Pendahuluan
Akhir-akhir ini, cukup banyak terjadi kasus pertengkaran yang terjadi antara orang tua dan anak. Pertengkaran antara orang tua dan anak sering kali bukan lagi soal beda pendapat biasa, melainkan sudah seperti perang ego. Bahkan, tidak sedikit anak yang rela mengorbankan nyawa orang tuanya hanya demi memenangkan egonya dalam suatu pertengkaran. Bisa jadi ini pengaruh dari sikap individualis yang berlebihan, yaitu sikap merasa benar sendiri yang dianggap lebih penting daripada hubungan baik dengan orang yang mengasuh kita.
Seharusnya, seorang anak memiliki rasa patuh dan hormat terhadap orang tua mereka yang telah merawat dan membesarkannya. Zaman dahulu, anak dituntut untuk hormat pada orang tua. Bahkan, anak dituntut untuk wajib mengikuti setiap perkataan dari orang tua mereka sekalipun sang anak menganggap dirinya yang benar. Di zaman sekarang, semakin banyak anak yang tidak patuh terhadap orang tua mereka. Anak-anak bertindak sangat tidak acuh terhadap orang tua mereka, orang yang seharusnya mereka sayangi dan hormati.
Artikel ini bertujuan untuk menganalisis penyebab dari turunnya moral anak terhadap orang tua mereka. Jika hal ini tidak dianalisis, kita tidak dapat mengetahui apa yang menyebabkan penurunan moral ini terjadi. Karena jika hal ini tidak diubah, generasi Indonesia kedepannya akan menjadi generasi yang minim moral dan menjadi generasi yang tidak tahu cara menghormati dan tunduk kepada orang tua.
Jenis pola asuh dan hubungan moral anak
Orang tua memiliki berbagai macam pola asuh yang dianggap baik untuk anaknya. Baumrind dalam Prihartono et al. (2021) berpendapat bahwa pola asuh orang tua terbagi menjadi 4, antara lain :
1) Pola Asuh Otoriter (Parent Oriented)
Pola asuh otoriter menekankan bahwa anak harus tunduk sepenuhnya pada aturan yang ditetapkan oleh orang tuanya. Dalam pendekatan ini, orang tua cenderung mengambil keputusan secara sepihak, tanpa mempertimbangkan keinginan atau perasaan anak. Dalam situasi ini, anak diwajibkan untuk mengikuti semua perintah dan keinginan orang tua tanpa diberikan kesempatan untuk menyampaikan pendapat atau menolak.
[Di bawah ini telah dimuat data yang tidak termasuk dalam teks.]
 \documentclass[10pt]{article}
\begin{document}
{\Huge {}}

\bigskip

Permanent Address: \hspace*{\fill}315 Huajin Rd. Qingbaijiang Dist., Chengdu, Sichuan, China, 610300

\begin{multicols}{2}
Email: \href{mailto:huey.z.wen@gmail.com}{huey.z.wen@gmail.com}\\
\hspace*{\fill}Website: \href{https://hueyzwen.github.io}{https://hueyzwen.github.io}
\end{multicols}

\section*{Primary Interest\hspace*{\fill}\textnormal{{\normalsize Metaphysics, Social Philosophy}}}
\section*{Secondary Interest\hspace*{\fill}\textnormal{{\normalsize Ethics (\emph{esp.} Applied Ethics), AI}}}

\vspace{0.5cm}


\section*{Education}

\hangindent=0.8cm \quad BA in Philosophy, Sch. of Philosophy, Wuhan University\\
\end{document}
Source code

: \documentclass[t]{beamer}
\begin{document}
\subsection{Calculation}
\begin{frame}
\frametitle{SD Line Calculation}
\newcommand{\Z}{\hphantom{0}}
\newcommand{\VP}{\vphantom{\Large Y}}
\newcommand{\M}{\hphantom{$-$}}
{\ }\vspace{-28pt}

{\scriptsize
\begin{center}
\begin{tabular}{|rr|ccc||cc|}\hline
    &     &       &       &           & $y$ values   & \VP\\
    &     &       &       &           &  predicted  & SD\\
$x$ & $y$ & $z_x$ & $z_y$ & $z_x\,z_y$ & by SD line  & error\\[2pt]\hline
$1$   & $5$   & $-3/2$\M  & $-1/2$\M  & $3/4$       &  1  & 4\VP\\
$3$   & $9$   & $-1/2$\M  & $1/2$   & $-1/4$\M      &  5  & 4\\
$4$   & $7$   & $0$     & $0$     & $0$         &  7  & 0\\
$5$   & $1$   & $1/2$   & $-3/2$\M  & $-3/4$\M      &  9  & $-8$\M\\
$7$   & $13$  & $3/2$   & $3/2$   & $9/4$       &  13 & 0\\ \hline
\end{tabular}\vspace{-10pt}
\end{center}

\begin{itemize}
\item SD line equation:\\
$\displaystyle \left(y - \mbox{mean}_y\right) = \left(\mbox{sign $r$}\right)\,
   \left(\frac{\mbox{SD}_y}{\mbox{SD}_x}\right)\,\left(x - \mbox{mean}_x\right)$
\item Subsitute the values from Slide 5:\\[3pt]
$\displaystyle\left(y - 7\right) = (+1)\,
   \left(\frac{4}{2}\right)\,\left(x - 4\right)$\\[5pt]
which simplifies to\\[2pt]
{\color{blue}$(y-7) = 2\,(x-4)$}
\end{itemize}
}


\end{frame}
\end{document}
2) Pola Asuh Permisif (Children Centered)
Pola asuh ini menempatkan anak sebagai pengendali dalam keluarga, di mana seluruh aturan dan keputusan bergantung pada anak-anak. Orang tua biasanya cenderung membiarkan anak bertindak sesuai keinginannya dan selalu menuruti permintaannya. Akibatnya, anak dapat berperilaku bebas tanpa adanya kontrol atau batasan yang jelas. Hal ini juga yang membuat anak menjadi semena-mena terhadap orang tuanya.
3) Pola Asuh Situasional
Pola asuh situasional menekankan pada fleksibilitas, di mana orang tua tidak terpaku pada satu metode tertentu. Sebaliknya, mereka menyesuaikan pendekatan pengasuhan sesuai dengan sifat yang ingin ditanamkan pada anak, sehingga orang tua mendidik secara adaptif dan fleksibel, menyesuaikan cara pengasuhan dengan situasi serta kondisi yang sedang dihadapi anak.
4) Pola Asuh Demokratis
Pola asuh ini menekankan kesetaraan antara orang tua dan anak, di mana setiap keputusan dibuat bersama demi kepentingan bersama. Anak diajarkan untuk mengambil keputusan secara bertanggung jawab dengan bimbingan orang tua serta mempertanggungjawabkannya secara moral. Melalui pendekatan ini, anak dilatih dan diberikan kepercayaan untuk mengemban tanggung jawab atas setiap tindakan yang mereka lakukan.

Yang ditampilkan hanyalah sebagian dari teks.